O jogo começa de fato nas Florestas de Irollan quando Lasir, o chefe dos elfos, recebe Edric, o chefe dos cavaleiro do Império Griffin. A intenção era de ser feita uma reunião entre eles e Delara, a chefe dos feiticeiros. Mas os demônios conseguem invadir a floresta e então uma nova guerra começa.

Daí é apresentado os filhos dos chefes, Anwen (Elfos), Godric (Cavaleiros), Fiona (Necromantes), Aidan (Demonios) e Nadia (Feiticeiros) e são com eles que jogamos. Em cada fase de um determinado reino se joga com cada herdeiro daquele reino.

O primeiro personagem com o qual jogamos é Anwen e é com ela que aprendemos a jogar de fato. Cada guerreiro tem direito a 3 exércitos para ocupar a unidade normal  e 5 para ocupar o exército especial. Cada exército tem seu poder especial e cada herdeiro tem um poder de sua raça para ser usado quando a barra de “especial” enche.

Anwen andando com o Findan nas florestas de Irollan

Como jogar?

Como já mencionei esse é um rpg com estratégia por turno. Com o diferencial de ter puzzles.
O jogador começa com cerca de 18 a 21 soldados, depende da batalha. Os soldados são dividos por cores, que vão depender da cor do herdeiro.

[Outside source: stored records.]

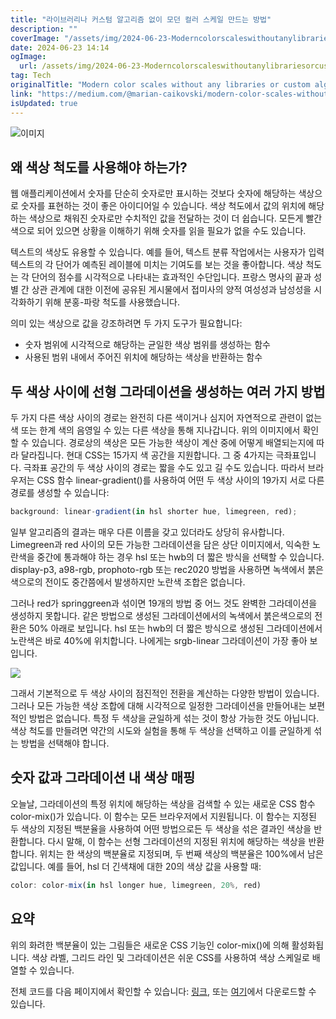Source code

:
 ```yaml
---
title: "라이브러리나 커스텀 알고리즘 없이 모던 컬러 스케일 만드는 방법"
description: ""
coverImage: "/assets/img/2024-06-23-Moderncolorscaleswithoutanylibrariesorcustomalgorithms_0.png"
date: 2024-06-23 14:14
ogImage: 
  url: /assets/img/2024-06-23-Moderncolorscaleswithoutanylibrariesorcustomalgorithms_0.png
tag: Tech
originalTitle: "Modern color scales without any libraries or custom algorithms"
link: "https://medium.com/@marian-caikovski/modern-color-scales-without-any-libraries-or-custom-algorithms-12e2267c7068"
isUpdated: true
---
```





![이미지](/assets/img/2024-06-23-Moderncolorscaleswithoutanylibrariesorcustomalgorithms_0.png)

## 왜 색상 척도를 사용해야 하는가?

웹 애플리케이션에서 숫자를 단순히 숫자로만 표시하는 것보다 숫자에 해당하는 색상으로 숫자를 표현하는 것이 좋은 아이디어일 수 있습니다. 색상 척도에서 값의 위치에 해당하는 색상으로 채워진 숫자로만 수치적인 값을 전달하는 것이 더 쉽습니다. 모든게 빨간색으로 되어 있으면 상황을 이해하기 위해 숫자를 읽을 필요가 없을 수도 있습니다.

텍스트의 색상도 유용할 수 있습니다. 예를 들어, 텍스트 분류 작업에서는 사용자가 입력 텍스트의 각 단어가 예측된 레이블에 미치는 기여도를 보는 것을 좋아합니다. 색상 척도는 각 단어의 점수를 시각적으로 나타내는 효과적인 수단입니다. 프랑스 명사의 끝과 성별 간 상관 관계에 대한 이전에 공유된 게시물에서 접미사의 양적 여성성과 남성성을 시각화하기 위해 분홍-파랑 척도를 사용했습니다.

<div class="content-ad"></div>

의미 있는 색상으로 값을 강조하려면 두 가지 도구가 필요합니다:

- 숫자 범위에 시각적으로 해당하는 균일한 색상 범위를 생성하는 함수
- 사용된 범위 내에서 주어진 위치에 해당하는 색상을 반환하는 함수

## 두 색상 사이에 선형 그라데이션을 생성하는 여러 가지 방법

두 가지 다른 색상 사이의 경로는 완전히 다른 색이거나 심지어 자연적으로 관련이 없는 색 또는 한계 색의 음영일 수 있는 다른 색상을 통해 지나갑니다. 위의 이미지에서 확인할 수 있습니다. 경로상의 색상은 모든 가능한 색상이 계산 중에 어떻게 배열되는지에 따라 달라집니다. 현대 CSS는 15가지 색 공간을 지원합니다. 그 중 4가지는 극좌표입니다. 극좌표 공간의 두 색상 사이의 경로는 짧을 수도 있고 길 수도 있습니다. 따라서 브라우저는 CSS 함수 linear-gradient()를 사용하여 어떤 두 색상 사이의 19가지 서로 다른 경로를 생성할 수 있습니다:

<div class="content-ad"></div>

```js
background: linear-gradient(in hsl shorter hue, limegreen, red);
```

일부 알고리즘의 결과는 매우 다른 이름을 갖고 있더라도 상당히 유사합니다. Limegreen과 red 사이의 모든 가능한 그라데이션을 담은 상단 이미지에서, 익숙한 노란색을 중간에 통과해야 하는 경우 hsl 또는 hwb의 더 짧은 방식을 선택할 수 있습니다. display-p3, a98-rgb, prophoto-rgb 또는 rec2020 방법을 사용하면 녹색에서 붉은색으로의 전이도 중간쯤에서 발생하지만 노란색 조합은 없습니다.

그러나 red가 springgreen과 섞이면 19개의 방법 중 어느 것도 완벽한 그라데이션을 생성하지 못합니다. 같은 방법으로 생성된 그라데이션에서의 녹색에서 붉은색으로의 전환은 50% 아래로 보입니다. hsl 또는 hwb의 더 짧은 방식으로 생성된 그라데이션에서 노란색은 바로 40%에 위치합니다. 나에게는 srgb-linear 그라데이션이 가장 좋아 보입니다.

<img src="/assets/img/2024-06-23-Moderncolorscaleswithoutanylibrariesorcustomalgorithms_1.png" />


<div class="content-ad"></div>

그래서 기본적으로 두 색상 사이의 점진적인 전환을 계산하는 다양한 방법이 있습니다. 그러나 모든 가능한 색상 조합에 대해 시각적으로 일정한 그라데이션을 만들어내는 보편적인 방법은 없습니다. 특정 두 색상을 균일하게 섞는 것이 항상 가능한 것도 아닙니다. 색상 척도를 만들려면 약간의 시도와 실험을 통해 두 색상을 선택하고 이를 균일하게 섞는 방법을 선택해야 합니다.

## 숫자 값과 그라데이션 내 색상 매핑

오늘날, 그라데이션의 특정 위치에 해당하는 색상을 검색할 수 있는 새로운 CSS 함수 color-mix()가 있습니다. 이 함수는 모든 브라우저에서 지원됩니다. 이 함수는 지정된 두 색상의 지정된 백분율을 사용하여 어떤 방법으로든 두 색상을 섞은 결과인 색상을 반환합니다. 다시 말해, 이 함수는 선형 그라데이션의 지정된 위치에 해당하는 색상을 반환합니다. 위치는 한 색상의 백분율로 지정되며, 두 번째 색상의 백분율은 100%에서 남은 값입니다. 예를 들어, hsl 더 긴색채에 대한 20의 색상 값을 사용할 때:

```js
color: color-mix(in hsl longer hue, limegreen, 20%, red)
```

<div class="content-ad"></div>

## 요약

위의 화려한 백분율이 있는 그림들은 새로운 CSS 기능인 color-mix()에 의해 활성화됩니다. 색상 라벨, 그리드 라인 및 그라데이션은 쉬운 CSS를 사용하여 색상 스케일로 배열할 수 있습니다.

전체 코드를 다음 페이지에서 확인할 수 있습니다: [링크](https://marianc000.github.io/colorScales/), 또는 [여기](https://github.com/marianc000/colorScales)에서 다운로드할 수 있습니다.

A tela de cima do DS tem o exército inimigo e a de baixo a de seu exército. Tanto você quanto seu inimigo tem uma espécie de zona que quando é atingida causa dano no HP. Na maioria das batalhas, o objetivo é zerar o HP do oponente, isso vai ser definido no início de cada batalha.

Batalhas: chefe e normal
Batalhas: Chefe e normal

Para conseguir atacar ou se defender com a unidade normal deve-se juntar 3 personagens iguais e com cores idênticas. No caso de ataque fila indiana, no caso de defesa basta coloca-los lado a lado. Já as unidades especiais são variaveis, sendo necessário 1 personagem do exercito especial e 2 do normal (mas de mesma cor) ou 1 do especial e 4 do normal (da mesma cor).

Em cada turno, o jogador pode fazer até 3 movimentos. Quando o jogador faz um tipo de movimento especial onde ele exclui um personagem qualquer para formar um ataque ou defesa, ele ganha então mais um movimento.

Anwen pronta para derrotar o Aidan com seu hadouken élfico

A medida que os personagens são destruídos ou atacam o adversário eles vão voltando pra uma espécie de espera e quando o jogador desejar eles podem ser chamados de volta.

Todo final de batalha rende alguns XPs e dinheiro para comprar itens e até mesmo mais exércitos.

http://www.youtube.com/watch?v=K6NggJUPQfY

Sobre o jogo

O jogo é bem desafiante e é necessário uma boa estratégia para se dar bem. Os gráficos não são lá o melhor do melhor, mas são mais que suficientes para dar ao jogo um ambiente agradável e bonito. O visual apela para cores vibrantes, num estilo anime que me agrada muito.

Outra coisa que se deve mencionar é a trilha sonora que casa perfeitamente com o jogo e combina com cada momento, tornando o jogo mais excitante e atraente.

Vale lembrar que o jogo pode ser jogado tanto com a stylus e com o botões e pode ser salvo sempre que não estiver em uma batalha.

Além do modo campanha há ainda o modo multiplayer, embora não tenha modo online. O único jeito para se jogar com um amigo é estando no mesmo cômodo e ambos com um DS.

2 amigos, 2 DS, 1 Jogo
2 amigos, 2 DS, 1 Jogo

“Might & Magic: Clash of Heroes” é um jogo que surpreende, é divertido, desafia a lógica e mostra que seus desenvolvedores conseguiram fazer deste um jogo que todos devem jogar. Tem muitos elementos que lembram a franquia original, entretanto que tem um estilo único.

Curiosidade: Os escritores do jogo se chamam: Jeff Spock e Dan Vader.